La Société d’art lyrique du Royaume avait eu le temps de présenter Les Contes d’Hoffmann, le spectacle le plus ambitieux de sa programmation, lorsque la crise sanitaire a obligé tout un chacun à se repositionner.
La Société d’art lyrique du Royaume avait eu le temps de présenter Les Contes d’Hoffmann, le spectacle le plus ambitieux de sa programmation, lorsque la crise sanitaire a obligé tout un chacun à se repositionner.
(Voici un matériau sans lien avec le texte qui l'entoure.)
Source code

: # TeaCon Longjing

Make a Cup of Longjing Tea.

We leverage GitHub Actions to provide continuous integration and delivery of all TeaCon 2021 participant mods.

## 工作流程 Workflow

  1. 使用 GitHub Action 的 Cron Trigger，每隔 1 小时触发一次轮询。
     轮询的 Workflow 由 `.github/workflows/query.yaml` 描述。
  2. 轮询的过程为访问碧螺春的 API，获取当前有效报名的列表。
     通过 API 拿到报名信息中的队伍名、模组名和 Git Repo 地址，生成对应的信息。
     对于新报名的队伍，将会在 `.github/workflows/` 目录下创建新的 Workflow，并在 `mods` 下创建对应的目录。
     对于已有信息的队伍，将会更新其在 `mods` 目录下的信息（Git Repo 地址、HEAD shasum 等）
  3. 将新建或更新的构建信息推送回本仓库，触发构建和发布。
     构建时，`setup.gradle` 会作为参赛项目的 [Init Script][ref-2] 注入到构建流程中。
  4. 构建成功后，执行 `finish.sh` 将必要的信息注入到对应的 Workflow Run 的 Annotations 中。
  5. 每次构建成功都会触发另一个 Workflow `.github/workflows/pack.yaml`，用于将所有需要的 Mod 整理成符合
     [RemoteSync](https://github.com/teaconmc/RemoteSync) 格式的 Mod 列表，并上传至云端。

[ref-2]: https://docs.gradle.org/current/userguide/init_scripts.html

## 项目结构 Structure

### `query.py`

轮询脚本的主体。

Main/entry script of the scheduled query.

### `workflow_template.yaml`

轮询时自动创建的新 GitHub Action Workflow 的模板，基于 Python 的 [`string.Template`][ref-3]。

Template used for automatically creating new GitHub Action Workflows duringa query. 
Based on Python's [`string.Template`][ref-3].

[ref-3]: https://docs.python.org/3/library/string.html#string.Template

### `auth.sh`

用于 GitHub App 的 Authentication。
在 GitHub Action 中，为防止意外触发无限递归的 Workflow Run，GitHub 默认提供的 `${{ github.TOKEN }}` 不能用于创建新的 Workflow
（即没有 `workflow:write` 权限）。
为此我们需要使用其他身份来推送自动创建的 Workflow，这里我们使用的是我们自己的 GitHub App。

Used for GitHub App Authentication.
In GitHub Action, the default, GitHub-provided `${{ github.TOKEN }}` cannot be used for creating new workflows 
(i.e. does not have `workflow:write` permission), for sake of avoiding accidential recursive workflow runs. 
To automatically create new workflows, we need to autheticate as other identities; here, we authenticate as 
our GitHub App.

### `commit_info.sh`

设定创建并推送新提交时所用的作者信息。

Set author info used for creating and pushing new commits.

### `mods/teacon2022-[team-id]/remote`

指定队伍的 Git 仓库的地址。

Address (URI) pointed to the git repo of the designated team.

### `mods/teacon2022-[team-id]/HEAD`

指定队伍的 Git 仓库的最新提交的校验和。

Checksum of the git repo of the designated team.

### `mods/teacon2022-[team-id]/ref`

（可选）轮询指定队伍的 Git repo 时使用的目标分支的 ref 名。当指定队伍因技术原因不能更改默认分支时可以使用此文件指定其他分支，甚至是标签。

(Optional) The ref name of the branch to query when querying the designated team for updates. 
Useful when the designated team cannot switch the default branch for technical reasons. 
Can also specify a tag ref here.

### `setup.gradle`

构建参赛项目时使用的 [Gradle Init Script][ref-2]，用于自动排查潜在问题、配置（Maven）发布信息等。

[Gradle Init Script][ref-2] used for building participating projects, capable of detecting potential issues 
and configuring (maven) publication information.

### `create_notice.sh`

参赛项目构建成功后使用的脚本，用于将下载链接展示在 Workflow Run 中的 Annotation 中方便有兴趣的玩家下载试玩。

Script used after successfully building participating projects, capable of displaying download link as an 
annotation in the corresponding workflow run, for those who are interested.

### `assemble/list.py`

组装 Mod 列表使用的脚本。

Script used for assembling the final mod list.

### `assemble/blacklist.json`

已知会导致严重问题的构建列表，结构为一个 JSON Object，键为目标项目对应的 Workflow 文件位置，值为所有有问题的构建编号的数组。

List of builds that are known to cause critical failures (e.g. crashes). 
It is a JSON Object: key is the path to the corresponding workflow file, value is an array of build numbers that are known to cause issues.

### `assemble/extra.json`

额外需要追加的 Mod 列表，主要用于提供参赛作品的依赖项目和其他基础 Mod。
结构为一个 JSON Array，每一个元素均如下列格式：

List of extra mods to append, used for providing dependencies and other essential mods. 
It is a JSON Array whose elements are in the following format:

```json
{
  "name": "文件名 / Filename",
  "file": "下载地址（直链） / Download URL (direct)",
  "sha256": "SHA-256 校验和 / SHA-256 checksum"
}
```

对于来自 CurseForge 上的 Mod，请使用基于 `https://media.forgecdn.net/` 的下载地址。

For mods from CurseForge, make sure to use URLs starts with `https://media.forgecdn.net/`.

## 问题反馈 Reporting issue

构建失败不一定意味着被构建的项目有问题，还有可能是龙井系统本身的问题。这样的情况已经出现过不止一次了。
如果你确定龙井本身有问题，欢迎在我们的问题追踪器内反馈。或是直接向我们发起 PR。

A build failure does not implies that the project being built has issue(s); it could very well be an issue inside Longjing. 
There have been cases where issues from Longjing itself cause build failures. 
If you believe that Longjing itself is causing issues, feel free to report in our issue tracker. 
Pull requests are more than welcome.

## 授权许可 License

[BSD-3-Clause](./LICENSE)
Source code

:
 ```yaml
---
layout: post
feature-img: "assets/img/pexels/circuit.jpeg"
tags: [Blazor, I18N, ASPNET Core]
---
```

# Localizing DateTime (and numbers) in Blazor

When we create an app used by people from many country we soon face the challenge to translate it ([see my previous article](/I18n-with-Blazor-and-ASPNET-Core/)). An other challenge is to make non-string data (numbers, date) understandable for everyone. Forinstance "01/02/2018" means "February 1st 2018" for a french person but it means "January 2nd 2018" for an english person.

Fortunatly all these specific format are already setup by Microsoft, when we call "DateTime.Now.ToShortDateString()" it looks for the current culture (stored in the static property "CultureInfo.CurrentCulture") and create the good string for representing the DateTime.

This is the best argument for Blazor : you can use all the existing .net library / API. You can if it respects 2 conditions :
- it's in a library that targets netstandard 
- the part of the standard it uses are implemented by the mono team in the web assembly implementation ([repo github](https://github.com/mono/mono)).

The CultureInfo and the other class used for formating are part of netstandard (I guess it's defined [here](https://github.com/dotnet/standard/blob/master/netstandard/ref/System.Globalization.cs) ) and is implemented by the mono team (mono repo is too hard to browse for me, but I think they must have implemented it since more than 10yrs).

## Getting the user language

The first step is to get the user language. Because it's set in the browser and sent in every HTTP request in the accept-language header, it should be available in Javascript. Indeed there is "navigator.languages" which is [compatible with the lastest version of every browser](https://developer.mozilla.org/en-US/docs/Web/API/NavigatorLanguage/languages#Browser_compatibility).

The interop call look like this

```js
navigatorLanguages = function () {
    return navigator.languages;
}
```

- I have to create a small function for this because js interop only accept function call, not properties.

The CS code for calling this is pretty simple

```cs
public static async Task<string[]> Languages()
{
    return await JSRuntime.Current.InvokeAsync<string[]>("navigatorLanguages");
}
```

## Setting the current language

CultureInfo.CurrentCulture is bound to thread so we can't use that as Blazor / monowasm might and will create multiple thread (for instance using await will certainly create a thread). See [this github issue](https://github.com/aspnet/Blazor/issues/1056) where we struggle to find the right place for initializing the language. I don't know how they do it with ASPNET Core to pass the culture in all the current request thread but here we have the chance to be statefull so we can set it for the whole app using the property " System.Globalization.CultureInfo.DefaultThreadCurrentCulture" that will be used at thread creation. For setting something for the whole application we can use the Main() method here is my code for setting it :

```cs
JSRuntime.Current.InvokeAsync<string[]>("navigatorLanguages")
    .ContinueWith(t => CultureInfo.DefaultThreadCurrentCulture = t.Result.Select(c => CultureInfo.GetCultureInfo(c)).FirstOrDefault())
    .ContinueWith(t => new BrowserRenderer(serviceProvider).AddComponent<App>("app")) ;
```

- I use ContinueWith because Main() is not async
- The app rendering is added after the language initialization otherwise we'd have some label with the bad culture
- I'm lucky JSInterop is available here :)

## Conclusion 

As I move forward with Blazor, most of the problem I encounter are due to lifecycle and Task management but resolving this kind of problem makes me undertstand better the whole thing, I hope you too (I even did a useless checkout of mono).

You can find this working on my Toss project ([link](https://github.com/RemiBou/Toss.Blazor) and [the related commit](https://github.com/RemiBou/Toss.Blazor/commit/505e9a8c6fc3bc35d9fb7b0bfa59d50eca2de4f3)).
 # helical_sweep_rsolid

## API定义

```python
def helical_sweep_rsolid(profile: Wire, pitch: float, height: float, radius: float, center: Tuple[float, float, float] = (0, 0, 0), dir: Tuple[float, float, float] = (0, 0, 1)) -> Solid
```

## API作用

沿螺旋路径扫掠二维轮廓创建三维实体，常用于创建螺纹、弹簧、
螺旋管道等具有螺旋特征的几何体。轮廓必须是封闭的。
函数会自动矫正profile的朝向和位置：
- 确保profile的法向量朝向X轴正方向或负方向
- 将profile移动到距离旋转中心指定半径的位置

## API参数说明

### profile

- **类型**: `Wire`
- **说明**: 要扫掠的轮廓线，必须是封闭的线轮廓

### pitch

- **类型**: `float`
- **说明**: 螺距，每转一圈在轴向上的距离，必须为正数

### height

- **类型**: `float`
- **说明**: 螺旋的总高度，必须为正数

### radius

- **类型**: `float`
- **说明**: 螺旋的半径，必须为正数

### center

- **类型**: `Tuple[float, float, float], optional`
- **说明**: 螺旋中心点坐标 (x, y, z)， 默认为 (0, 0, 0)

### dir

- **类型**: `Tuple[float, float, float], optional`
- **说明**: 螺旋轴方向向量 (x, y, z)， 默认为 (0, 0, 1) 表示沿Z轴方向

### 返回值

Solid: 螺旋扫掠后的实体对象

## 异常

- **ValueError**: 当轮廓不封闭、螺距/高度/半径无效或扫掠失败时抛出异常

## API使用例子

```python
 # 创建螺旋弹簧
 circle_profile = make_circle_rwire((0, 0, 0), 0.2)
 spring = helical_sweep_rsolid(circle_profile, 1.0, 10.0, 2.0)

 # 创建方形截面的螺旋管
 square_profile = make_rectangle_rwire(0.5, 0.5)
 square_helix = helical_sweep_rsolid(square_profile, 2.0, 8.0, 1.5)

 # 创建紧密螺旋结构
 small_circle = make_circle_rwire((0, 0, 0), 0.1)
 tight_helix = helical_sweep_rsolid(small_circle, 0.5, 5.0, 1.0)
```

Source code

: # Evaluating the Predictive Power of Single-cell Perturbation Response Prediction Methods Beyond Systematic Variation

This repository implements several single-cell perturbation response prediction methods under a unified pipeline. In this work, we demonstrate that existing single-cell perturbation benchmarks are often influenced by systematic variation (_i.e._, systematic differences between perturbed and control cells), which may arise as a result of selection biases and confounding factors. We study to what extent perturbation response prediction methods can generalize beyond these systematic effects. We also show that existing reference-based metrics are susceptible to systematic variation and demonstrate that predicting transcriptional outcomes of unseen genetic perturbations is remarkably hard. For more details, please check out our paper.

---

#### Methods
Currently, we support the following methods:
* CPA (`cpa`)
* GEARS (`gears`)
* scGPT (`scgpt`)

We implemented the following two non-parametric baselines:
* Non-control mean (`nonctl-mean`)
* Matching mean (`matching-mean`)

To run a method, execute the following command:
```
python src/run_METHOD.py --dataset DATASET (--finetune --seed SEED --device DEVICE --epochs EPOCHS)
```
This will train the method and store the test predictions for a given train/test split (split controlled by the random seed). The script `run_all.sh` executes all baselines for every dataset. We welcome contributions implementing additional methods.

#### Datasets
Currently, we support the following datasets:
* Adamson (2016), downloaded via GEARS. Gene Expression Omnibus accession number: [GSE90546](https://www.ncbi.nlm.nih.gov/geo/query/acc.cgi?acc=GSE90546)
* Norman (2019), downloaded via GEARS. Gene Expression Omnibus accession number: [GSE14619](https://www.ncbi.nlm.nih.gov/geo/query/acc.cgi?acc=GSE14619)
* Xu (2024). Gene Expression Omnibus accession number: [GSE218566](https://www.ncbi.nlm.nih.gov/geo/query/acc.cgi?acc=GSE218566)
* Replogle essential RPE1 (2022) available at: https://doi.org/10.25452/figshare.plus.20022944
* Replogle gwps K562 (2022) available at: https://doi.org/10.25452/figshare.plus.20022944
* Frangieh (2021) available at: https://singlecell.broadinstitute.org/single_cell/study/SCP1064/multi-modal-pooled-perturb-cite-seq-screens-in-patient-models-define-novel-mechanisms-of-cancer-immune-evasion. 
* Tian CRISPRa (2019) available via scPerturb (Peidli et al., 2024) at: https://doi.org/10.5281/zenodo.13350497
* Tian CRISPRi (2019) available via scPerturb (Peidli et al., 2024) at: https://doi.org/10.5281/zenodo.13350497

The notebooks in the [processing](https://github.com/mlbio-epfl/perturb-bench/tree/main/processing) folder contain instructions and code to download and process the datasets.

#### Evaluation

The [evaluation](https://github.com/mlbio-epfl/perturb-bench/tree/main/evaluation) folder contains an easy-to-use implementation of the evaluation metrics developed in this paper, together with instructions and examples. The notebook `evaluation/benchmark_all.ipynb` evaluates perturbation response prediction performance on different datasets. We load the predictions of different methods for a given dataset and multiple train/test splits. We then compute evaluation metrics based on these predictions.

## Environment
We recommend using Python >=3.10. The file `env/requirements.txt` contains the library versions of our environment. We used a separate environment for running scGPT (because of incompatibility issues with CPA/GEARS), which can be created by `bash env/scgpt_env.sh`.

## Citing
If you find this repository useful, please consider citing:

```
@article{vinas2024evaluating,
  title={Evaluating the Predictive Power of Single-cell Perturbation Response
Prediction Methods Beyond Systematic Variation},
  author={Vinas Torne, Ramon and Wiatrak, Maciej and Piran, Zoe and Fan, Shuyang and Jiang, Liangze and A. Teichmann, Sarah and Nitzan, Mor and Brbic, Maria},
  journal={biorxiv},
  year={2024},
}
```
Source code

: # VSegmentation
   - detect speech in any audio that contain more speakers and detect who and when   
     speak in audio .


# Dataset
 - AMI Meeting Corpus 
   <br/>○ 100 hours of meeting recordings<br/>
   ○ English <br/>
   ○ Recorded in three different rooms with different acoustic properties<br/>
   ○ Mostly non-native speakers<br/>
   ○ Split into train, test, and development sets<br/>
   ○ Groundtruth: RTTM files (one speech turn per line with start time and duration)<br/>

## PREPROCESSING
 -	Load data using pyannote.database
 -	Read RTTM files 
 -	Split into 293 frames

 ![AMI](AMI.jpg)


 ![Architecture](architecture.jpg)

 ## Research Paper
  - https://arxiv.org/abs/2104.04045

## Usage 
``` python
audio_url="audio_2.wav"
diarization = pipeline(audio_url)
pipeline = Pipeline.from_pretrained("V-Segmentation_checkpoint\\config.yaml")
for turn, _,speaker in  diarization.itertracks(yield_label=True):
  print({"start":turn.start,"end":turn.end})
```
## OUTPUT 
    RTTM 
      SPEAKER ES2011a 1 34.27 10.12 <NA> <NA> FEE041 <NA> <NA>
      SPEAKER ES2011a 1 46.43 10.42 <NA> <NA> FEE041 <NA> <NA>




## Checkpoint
Reporter La Bohème pour préserver l’avenir

Ce n’est pas de gaieté de coeur que la Société d’art lyrique du Royaume (SALR) a fermé les livres sur la plupart de ses activités prévues d’ici l’été 2021. Justifiée par la pandémie, cette décision annoncée récemment fut d’autant plus déchirante que cet organisme allait célébrer le 50e anniversaire de sa première production.

Un opéra mettant en vedette Marie-Josée Lord et Marc Hervieux, rien de moins que La Bohème, devait être présenté du 28 au 31 janvier 2021. Du bonbon pour les mélomanes, qui avaient bien réagi à cette annonce. On anticipait de belles salles au Théâtre Banque Nationale de Chicoutimi, hôte de ce spectacle.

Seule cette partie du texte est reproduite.